═══ Input ═══

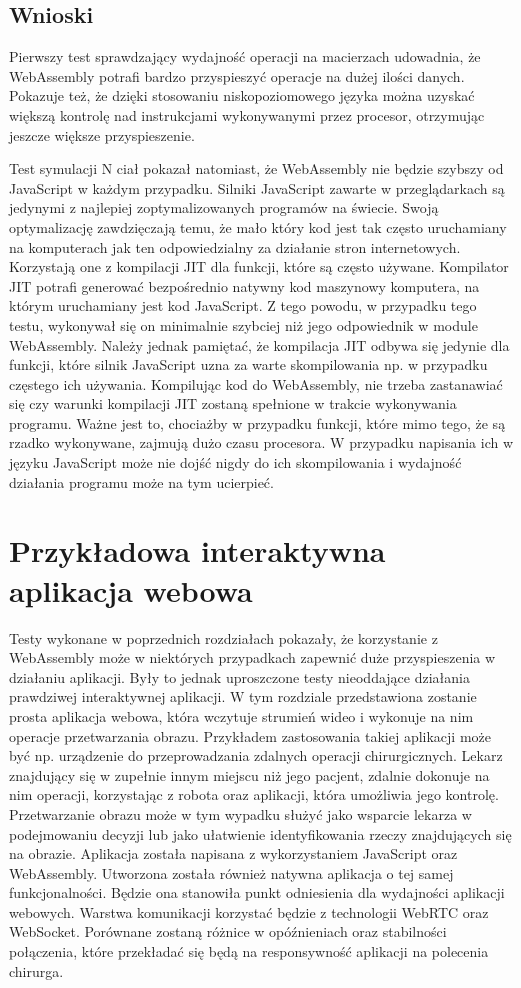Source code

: \documentclass[language=polish,type=master]{aghmodern}
\begin{document}
\section{Wnioski}
Pierwszy test sprawdzający wydajność operacji na macierzach udowadnia, że WebAssembly potrafi bardzo przyspieszyć operacje na dużej ilości danych.
Pokazuje też, że dzięki stosowaniu niskopoziomowego języka można uzyskać większą kontrolę nad instrukcjami wykonywanymi przez procesor, otrzymując jeszcze większe przyspieszenie.

Test symulacji N ciał pokazał natomiast, że WebAssembly nie będzie szybszy od JavaScript w każdym przypadku.
Silniki JavaScript zawarte w przeglądarkach są jedynymi z najlepiej zoptymalizowanych programów na świecie.
Swoją optymalizację zawdzięczają temu, że mało który kod jest tak często uruchamiany na komputerach jak ten odpowiedzialny za działanie stron internetowych.
Korzystają one z kompilacji JIT dla funkcji, które są często używane.
Kompilator JIT potrafi generować bezpośrednio natywny kod maszynowy komputera, na którym uruchamiany jest kod JavaScript.
Z tego powodu, w przypadku tego testu, wykonywał się on minimalnie szybciej niż jego odpowiednik w module WebAssembly.
Należy jednak pamiętać, że kompilacja JIT odbywa się jedynie dla funkcji, które silnik JavaScript uzna za warte skompilowania np. w przypadku częstego ich używania.
Kompilując kod do WebAssembly, nie trzeba zastanawiać się czy warunki kompilacji JIT zostaną spełnione w trakcie wykonywania programu.
Ważne jest to, chociażby w przypadku funkcji, które mimo tego, że są rzadko wykonywane, zajmują dużo czasu procesora.
W przypadku napisania ich w języku JavaScript może nie dojść nigdy do ich skompilowania i wydajność działania programu może na tym ucierpieć.

\chapter{Przykładowa interaktywna aplikacja webowa}
Testy wykonane w poprzednich rozdziałach pokazały, że korzystanie z WebAssembly może w niektórych przypadkach zapewnić duże przyspieszenia w działaniu aplikacji.
Były to jednak uproszczone testy nieoddające działania prawdziwej interaktywnej aplikacji.
W tym rozdziale przedstawiona zostanie prosta aplikacja webowa, która wczytuje strumień wideo i wykonuje na nim operacje przetwarzania obrazu.
Przykładem zastosowania takiej aplikacji może być np. urządzenie do przeprowadzania zdalnych operacji chirurgicznych.
Lekarz znajdujący się w zupełnie innym miejscu niż jego pacjent, zdalnie dokonuje na nim operacji, korzystając z robota oraz aplikacji, która umożliwia jego kontrolę.
Przetwarzanie obrazu może w tym wypadku służyć jako wsparcie lekarza w podejmowaniu decyzji lub jako ułatwienie identyfikowania rzeczy znajdujących się na obrazie.
Aplikacja została napisana z wykorzystaniem JavaScript oraz WebAssembly.
Utworzona została również natywna aplikacja o tej samej funkcjonalności.
Będzie ona stanowiła punkt odniesienia dla wydajności aplikacji webowych.
Warstwa komunikacji korzystać będzie z technologii WebRTC oraz WebSocket.
Porównane zostaną różnice w opóźnieniach oraz stabilności połączenia, które przekładać się będą na responsywność aplikacji na polecenia chirurga.
\end{document}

═══

What you are asked to do
Reproduce the lines of the entries above exactly, but only from the line containing "Należy jednak pamiętać, że" through the final line.

Answer space
Należy jednak pamiętać, że kompilacja JIT odbywa się jedynie dla funkcji, które silnik JavaScript uzna za warte skompilowania np. w przypadku częstego ich używania.
Kompilując kod do WebAssembly, nie trzeba zastanawiać się czy warunki kompilacji JIT zostaną spełnione w trakcie wykonywania programu.
Ważne jest to, chociażby w przypadku funkcji, które mimo tego, że są rzadko wykonywane, zajmują dużo czasu procesora.
W przypadku napisania ich w języku JavaScript może nie dojść nigdy do ich skompilowania i wydajność działania programu może na tym ucierpieć.

\chapter{Przykładowa interaktywna aplikacja webowa}
Testy wykonane w poprzednich rozdziałach pokazały, że korzystanie z WebAssembly może w niektórych przypadkach zapewnić duże przyspieszenia w działaniu aplikacji.
Były to jednak uproszczone testy nieoddające działania prawdziwej interaktywnej aplikacji.
W tym rozdziale przedstawiona zostanie prosta aplikacja webowa, która wczytuje strumień wideo i wykonuje na nim operacje przetwarzania obrazu.
Przykładem zastosowania takiej aplikacji może być np. urządzenie do przeprowadzania zdalnych operacji chirurgicznych.
Lekarz znajdujący się w zupełnie innym miejscu niż jego pacjent, zdalnie dokonuje na nim operacji, korzystając z robota oraz aplikacji, która umożliwia jego kontrolę.
Przetwarzanie obrazu może w tym wypadku służyć jako wsparcie lekarza w podejmowaniu decyzji lub jako ułatwienie identyfikowania rzeczy znajdujących się na obrazie.
Aplikacja została napisana z wykorzystaniem JavaScript oraz WebAssembly.
Utworzona została również natywna aplikacja o tej samej funkcjonalności.
Będzie ona stanowiła punkt odniesienia dla wydajności aplikacji webowych.
Warstwa komunikacji korzystać będzie z technologii WebRTC oraz WebSocket.
Porównane zostaną różnice w opóźnieniach oraz stabilności połączenia, które przekładać się będą na responsywność aplikacji na polecenia chirurga.
\end{document}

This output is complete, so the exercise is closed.